By: David Kanter (dkanter.delete@this.realworldtech.com), May 31, 2013 3:08 pm
Room: Moderated Discussions
Sebastian Soeiro (sebastian_2896.delete@this.hotmail.com) on May 31, 2013 2:22 pm wrote:
> Ricardo B (ricardo.b.delete@this.xxxxx.xx) on May 31, 2013 12:22 pm wrote:
> > Sebastian Soeiro (sebastian_2896.delete@this.hotmail.com) on May 31, 2013 6:59 am wrote:
> >
> > > The array example definitely helped. Though one more about AGU's; say a AGU is given an
> > > instruction to calculate the virtual address of (array+4), and it does so successfully.
> > > Where would the result of the virtual address be stored, and how would it be used?
> >
> > Usually, the virtual address calculated by the AGU is forwarded directly
> > to the DTLB and L1 D$ to be used as an address for a store/load.
> >
> > It's also possible to store the address calculated by the AGU into a register for other uses.
> >
> > > - Sorry, I still don't quite understand how multi-threading works. If there are two programs,
> > > one of each using one thread, how does a single execution unit perform as two?
> >
> > For example, while an Ivy Bridge CPU can in theory sustain 6 µOPs per clock, in practice most
> > software runs at ~1 µOP per clock, due to instruction dependencies and other things.
> >
> > There is thus, lots of free time to execute instructions for a second thread.
> >
> >
>
> Thanks again for the reply!
>
> - Oh, so the AGU is sort of like a "decoder" for store and load operations? So hopefully my understanding
> is correct now;
It's not a decoder. It calculates the address, based on the instructions used in the code. Instructions have very different addressing modes, and the AGU needs to be able to handle all of them. Most address calculations are simple, but they can be quite complex, involving multiplication and addition.

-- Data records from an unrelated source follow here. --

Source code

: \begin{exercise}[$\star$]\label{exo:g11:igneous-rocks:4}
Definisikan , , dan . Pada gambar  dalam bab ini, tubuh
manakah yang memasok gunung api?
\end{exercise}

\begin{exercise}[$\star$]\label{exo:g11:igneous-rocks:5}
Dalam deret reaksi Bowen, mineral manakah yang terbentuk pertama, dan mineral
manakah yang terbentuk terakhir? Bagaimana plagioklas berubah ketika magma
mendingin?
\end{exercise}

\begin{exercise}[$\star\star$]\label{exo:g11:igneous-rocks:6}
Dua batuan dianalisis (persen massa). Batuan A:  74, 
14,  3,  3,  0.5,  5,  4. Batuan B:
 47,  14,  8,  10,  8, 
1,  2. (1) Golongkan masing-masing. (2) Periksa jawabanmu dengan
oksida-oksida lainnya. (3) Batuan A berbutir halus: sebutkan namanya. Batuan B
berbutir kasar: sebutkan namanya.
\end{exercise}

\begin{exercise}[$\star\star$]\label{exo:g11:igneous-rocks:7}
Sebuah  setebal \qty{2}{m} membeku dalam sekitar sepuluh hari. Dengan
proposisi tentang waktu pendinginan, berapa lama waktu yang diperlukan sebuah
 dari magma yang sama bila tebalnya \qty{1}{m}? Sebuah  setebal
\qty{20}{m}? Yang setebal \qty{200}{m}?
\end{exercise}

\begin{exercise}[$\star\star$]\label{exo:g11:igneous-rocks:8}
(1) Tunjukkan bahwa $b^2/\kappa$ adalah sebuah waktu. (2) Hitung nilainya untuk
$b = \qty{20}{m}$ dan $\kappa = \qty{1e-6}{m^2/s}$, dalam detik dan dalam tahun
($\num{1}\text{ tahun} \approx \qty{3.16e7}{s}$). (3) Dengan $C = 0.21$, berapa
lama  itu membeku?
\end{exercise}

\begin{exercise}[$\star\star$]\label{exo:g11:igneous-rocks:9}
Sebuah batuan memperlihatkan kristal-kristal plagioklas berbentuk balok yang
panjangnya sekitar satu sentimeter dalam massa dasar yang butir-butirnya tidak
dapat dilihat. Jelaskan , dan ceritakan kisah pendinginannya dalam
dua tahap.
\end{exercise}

> The scheduler gives a location for the AGU to decode, which can either be simple
> (EDX1) or complex (EDX2+2/5^65%4),
It's specified by an instruction, not the scheduler. It might get held in the scheduler temporarily. Honestly, you might find it beneficial to read some of my other articles, such as http://www.realworldtech.com/barcelona/ they have a good narration of the pipeline.
>and once it figures out what the virtual address of this location
> is, it sends the request to the DTLB, which performs a look up of this virtual address, which finds
> where the data is,
That's correct, the DTLB converts from virtual to physical addresses.
>and then requests it from wherever it is through the caches into the data cache
> for the execution units to utilize? Hopefully I've gotten it right by now...
It requests that address from the cache and loads it into a register. Which is why we call it a load.
Stores work rather differently, since it is moving data from a register to the memory.
David
> Ricardo B (ricardo.b.delete@this.xxxxx.xx) on May 31, 2013 12:22 pm wrote:
> > Sebastian Soeiro (sebastian_2896.delete@this.hotmail.com) on May 31, 2013 6:59 am wrote:
> >
> > > The array example definitely helped. Though one more about AGU's; say a AGU is given an
> > > instruction to calculate the virtual address of (array+4), and it does so successfully.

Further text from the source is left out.